About one year ago, a post where I mentioned a study of CRNA safety brought the most comments I have had on my blog. Well, the CRNA issue is back in a California Court ruling in California Society of Anesthesiologists v. Brown, 204 Cal. App. 4th 390. All quotes included herein are from the ruling and internal citations are omitted.
On June 13th, the California Supreme Court denied a Petition for Review from the California Medical Association and the California Society of Anesthesiologists appealing a ruling from the California First Court of Appeals. That ruling dealt with a challenge to California’s opting out of a direct physician supervision requirement for Medicare reimbursement for anesthesia services. In that matter, the appeals court held that former California Governor Arnold Schwarzenegger did not abuse his discretion when he certified to Medicare that “Having consulted with the California Board of Medicine and California Board of Registered Nursing and having determined that this exemption is consistent with state law, I have concluded that it is in the interests of the people of California to opt out of this requirement.”
There are three matters which the Governor was required to certify with this statement. It is interesting, however, that the challenge only concerned itself with the ‘consistent with state law’ certification from the Governor. In my previous CRNA posts and in the article they referenced, the argument centered on patient safety issues – arguable the ‘in the interests of the people’ certification made by the Governor – rather than any state law issues. In fact, the appeals court allowed an amicus brief on the matter from The San Diego Center for Patient Safety, but curtly dismissed the issue as moot because the appellant didn’t bring the issue up at the trial court or on appeal:
“Neither in the trial court nor on appeal have appellants challenged the other attestations made by the Governor—including that the opt out was in the best interests of the state’s citizens. Consequently, we need not and do not address concerns raised by amicus curiae about patient safety if CRNA’s administer anesthesia without physician supervision.”

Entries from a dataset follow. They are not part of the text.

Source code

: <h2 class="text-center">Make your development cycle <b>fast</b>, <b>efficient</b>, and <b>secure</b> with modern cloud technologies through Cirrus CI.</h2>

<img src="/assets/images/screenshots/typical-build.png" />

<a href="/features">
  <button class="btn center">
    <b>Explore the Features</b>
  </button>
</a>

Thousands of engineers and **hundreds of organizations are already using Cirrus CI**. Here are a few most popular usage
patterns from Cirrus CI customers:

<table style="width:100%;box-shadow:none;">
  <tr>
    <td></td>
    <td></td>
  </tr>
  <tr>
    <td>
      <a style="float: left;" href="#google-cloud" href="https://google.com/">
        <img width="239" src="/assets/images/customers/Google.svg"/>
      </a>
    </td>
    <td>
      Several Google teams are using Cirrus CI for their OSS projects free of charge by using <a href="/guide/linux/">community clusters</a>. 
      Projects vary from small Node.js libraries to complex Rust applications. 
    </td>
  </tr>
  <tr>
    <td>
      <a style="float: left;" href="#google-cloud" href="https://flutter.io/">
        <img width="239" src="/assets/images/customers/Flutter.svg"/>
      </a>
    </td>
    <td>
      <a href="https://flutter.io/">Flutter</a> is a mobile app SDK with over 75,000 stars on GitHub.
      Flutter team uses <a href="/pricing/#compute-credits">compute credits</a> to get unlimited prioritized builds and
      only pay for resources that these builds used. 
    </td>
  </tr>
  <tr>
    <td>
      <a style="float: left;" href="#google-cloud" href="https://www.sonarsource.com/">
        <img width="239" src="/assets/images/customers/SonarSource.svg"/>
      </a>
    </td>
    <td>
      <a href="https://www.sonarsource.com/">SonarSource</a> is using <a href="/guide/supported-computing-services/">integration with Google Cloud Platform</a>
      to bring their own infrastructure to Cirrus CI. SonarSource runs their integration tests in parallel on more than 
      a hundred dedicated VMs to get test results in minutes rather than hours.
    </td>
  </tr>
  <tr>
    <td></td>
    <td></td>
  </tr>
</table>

By failing to challenge the issue of safety, the physician groups driving the appeal missed their opportunity to overturn the lower court as the appeals court issued a rather sharply worded holding that found the Governor’s certification was not an abuse of discretion and was supported by California law:
In the final analysis, in order for this court to find that the Governor abused his discretion in attesting that opting out of the federal Medicare physician supervision requirement was consistent with state law, we would have to ignore not just one, but multiple authoritative sources uniformly concluding that CRNA’s are allowed to administer anesthesia in California without physician supervision. Specifically, the Nursing Practice Act, by express statutory language, allows CRNA’s to administer anesthesia in California on a physician’s order but without physician supervision. This conclusion has also been reached on numerous occasions by the Board of Registered Nursing, the agency with expertise in CRNA scope of practice matters, and is consistent with the determination of other relevant state agencies and officials, including the Attorney General. The contrary authority cited by appellants to support a supervision requirement is insufficient to render the Governor’s actions “palpably unreasonable and arbitrary” so as “to indicate an abuse of discretion as a matter of law.” Consequently, the Governor’s attestation to the Centers for Medicare and Medicaid Services that the opt out is consistent with California law did not constitute an abuse of discretion. (italics in original)
Score one for the CRNA’s as this keeps California as one of sixteen states that allow CRNA’s to practice without direct supervision – the rest are Washington, Oregon, Iowa, Nebraska, Idaho, Minnesota, New Hampshire, New Mexico, Kansas, North Dakota, Alaska, Montana, South Dakota, Wisconsin and Colorado.